What you have to do
Report each line of the data that includes the word "kryptera".

** Opening Data supplied block **

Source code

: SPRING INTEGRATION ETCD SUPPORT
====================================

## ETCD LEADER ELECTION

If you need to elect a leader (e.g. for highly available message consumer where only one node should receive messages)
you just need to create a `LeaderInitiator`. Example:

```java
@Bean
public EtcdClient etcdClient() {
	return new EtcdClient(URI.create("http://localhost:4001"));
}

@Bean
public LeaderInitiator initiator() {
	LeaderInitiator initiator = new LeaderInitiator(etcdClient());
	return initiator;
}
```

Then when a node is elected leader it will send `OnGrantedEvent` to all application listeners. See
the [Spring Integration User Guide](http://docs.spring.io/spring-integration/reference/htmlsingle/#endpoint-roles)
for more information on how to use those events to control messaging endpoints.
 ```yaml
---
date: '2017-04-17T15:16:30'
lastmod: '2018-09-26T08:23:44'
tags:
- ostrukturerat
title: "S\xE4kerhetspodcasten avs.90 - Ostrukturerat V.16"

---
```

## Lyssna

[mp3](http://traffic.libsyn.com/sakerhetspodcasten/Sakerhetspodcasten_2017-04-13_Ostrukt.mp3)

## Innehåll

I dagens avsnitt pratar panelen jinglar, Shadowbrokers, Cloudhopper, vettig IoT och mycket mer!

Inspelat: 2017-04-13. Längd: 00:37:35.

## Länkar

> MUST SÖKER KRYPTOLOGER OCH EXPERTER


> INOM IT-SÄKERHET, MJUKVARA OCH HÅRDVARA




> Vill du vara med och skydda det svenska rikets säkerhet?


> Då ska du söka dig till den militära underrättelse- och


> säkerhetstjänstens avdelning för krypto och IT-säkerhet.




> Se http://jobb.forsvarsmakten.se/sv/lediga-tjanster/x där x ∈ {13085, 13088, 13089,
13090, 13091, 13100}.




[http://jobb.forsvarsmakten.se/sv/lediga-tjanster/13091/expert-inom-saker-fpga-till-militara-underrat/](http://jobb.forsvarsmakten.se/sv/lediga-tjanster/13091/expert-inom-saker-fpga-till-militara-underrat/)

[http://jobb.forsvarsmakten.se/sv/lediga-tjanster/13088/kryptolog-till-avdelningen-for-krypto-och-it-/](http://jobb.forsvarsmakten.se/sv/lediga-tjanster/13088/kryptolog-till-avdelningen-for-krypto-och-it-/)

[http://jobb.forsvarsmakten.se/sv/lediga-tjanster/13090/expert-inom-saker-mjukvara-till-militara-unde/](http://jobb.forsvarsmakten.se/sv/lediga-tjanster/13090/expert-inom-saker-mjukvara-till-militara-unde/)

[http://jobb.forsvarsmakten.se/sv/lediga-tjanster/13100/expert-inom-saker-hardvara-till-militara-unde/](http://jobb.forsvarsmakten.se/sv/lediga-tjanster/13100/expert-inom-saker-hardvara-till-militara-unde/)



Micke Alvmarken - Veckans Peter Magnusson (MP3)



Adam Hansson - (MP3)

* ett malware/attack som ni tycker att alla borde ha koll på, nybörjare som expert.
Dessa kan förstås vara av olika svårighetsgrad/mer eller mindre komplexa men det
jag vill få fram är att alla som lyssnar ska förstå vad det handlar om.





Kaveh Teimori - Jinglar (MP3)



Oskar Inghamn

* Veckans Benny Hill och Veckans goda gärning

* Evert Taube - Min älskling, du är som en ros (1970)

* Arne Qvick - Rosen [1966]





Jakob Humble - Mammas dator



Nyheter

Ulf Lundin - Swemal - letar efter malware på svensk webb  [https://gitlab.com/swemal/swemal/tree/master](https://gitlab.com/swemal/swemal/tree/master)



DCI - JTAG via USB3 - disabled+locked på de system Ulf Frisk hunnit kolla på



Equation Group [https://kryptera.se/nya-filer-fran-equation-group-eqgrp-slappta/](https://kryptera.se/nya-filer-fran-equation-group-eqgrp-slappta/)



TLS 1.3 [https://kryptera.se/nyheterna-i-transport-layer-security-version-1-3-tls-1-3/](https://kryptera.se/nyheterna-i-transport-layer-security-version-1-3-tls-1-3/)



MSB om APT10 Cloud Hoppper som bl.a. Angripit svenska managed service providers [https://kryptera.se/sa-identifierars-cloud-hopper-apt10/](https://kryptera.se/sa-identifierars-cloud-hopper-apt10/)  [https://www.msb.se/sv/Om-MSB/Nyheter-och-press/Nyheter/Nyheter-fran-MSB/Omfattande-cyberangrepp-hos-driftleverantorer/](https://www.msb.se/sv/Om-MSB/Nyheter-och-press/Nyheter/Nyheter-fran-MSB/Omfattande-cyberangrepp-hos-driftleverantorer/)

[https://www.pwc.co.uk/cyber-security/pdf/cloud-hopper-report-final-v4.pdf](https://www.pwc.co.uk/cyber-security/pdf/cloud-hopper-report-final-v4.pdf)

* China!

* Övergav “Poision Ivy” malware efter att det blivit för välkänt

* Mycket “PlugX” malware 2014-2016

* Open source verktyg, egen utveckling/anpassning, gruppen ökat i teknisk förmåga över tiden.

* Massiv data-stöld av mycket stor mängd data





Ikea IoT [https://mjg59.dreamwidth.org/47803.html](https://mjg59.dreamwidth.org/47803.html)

** Closing Data supplied block **

Result for this task
Equation Group [https://kryptera.se/nya-filer-fran-equation-group-eqgrp-slappta/](https://kryptera.se/nya-filer-fran-equation-group-eqgrp-slappta/)
TLS 1.3 [https://kryptera.se/nyheterna-i-transport-layer-security-version-1-3-tls-1-3/](https://kryptera.se/nyheterna-i-transport-layer-security-version-1-3-tls-1-3/)
MSB om APT10 Cloud Hoppper som bl.a. Angripit svenska managed service providers [https://kryptera.se/sa-identifierars-cloud-hopper-apt10/](https://kryptera.se/sa-identifierars-cloud-hopper-apt10/)  [https://www.msb.se/sv/Om-MSB/Nyheter-och-press/Nyheter/Nyheter-fran-MSB/Omfattande-cyberangrepp-hos-driftleverantorer/](https://www.msb.se/sv/Om-MSB/Nyheter-och-press/Nyheter/Nyheter-fran-MSB/Omfattande-cyberangrepp-hos-driftleverantorer/)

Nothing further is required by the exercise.